ECLI:NL:RBLIM:2020:1660

Rechtbank Limburg

Datum uitspraak
27 februari 2020
Publicatiedatum
27 februari 2020
Zaaknummer
C/03/274038 / KG ZA 20-39
Instantie
Rechtbank Limburg
Type
Uitspraak
Rechtsgebied
Civiel recht
Procedures
  • Kort geding
Rechters
  • M.J.H.A. Venner-Lijten
Vindplaatsen
  • Rechtspraak.nl
AI samenvatting door LexboostAutomatisch gegenereerd

Afwijzing van vorderingen tot verbod op tenuitvoerlegging van bestuursdwang door de Gemeente Beek

In deze zaak heeft de voorzieningenrechter van de Rechtbank Limburg op 27 februari 2020 uitspraak gedaan in een kort geding tussen [eiseres] en de Gemeente Beek. [Eiseres] vorderde een verbod op de tenuitvoerlegging van een last onder bestuursdwang die door de Gemeente Beek was opgelegd. De Gemeente Beek had vastgesteld dat [eiseres] zonder de vereiste omgevingsvergunning grondkerende betonelementen had geplaatst en terreinverharding had aangebracht op haar percelen. Ondanks dat [eiseres] in de gelegenheid was gesteld om de situatie te legaliseren, heeft zij hier niet aan voldaan. De Gemeente Beek heeft vervolgens een last onder bestuursdwang opgelegd en aangekondigd deze ten uitvoer te leggen.

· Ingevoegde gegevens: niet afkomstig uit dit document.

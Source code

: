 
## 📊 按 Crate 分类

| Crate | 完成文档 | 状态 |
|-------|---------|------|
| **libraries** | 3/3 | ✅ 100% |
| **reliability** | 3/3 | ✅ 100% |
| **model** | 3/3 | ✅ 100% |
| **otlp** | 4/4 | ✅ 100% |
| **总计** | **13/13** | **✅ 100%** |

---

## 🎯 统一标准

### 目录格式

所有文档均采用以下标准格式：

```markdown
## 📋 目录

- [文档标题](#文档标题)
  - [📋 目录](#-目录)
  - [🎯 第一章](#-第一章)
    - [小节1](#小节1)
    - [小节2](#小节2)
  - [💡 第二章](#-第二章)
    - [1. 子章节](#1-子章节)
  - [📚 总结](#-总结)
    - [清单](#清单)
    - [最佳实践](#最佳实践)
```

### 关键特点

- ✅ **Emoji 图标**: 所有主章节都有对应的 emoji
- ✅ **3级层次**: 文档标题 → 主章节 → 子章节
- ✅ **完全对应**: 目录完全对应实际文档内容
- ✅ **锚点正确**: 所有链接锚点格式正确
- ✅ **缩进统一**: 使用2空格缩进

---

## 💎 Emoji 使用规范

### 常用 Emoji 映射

Tijdens de behandeling van het kort geding op 13 februari 2020 was de Gemeente Beek al overgegaan tot de uitvoering van de last, waardoor de voorzieningenrechter oordeelde dat er geen spoedeisend belang meer was voor de vorderingen van [eiseres]. De voorzieningenrechter heeft geoordeeld dat de Gemeente Beek rechtmatig heeft gehandeld en dat de vorderingen van [eiseres] om de tenuitvoerlegging te verbieden en herstel te eisen, zijn afgewezen. Tevens is [eiseres] veroordeeld in de proceskosten van de Gemeente Beek, die zijn begroot op € 1.636,00.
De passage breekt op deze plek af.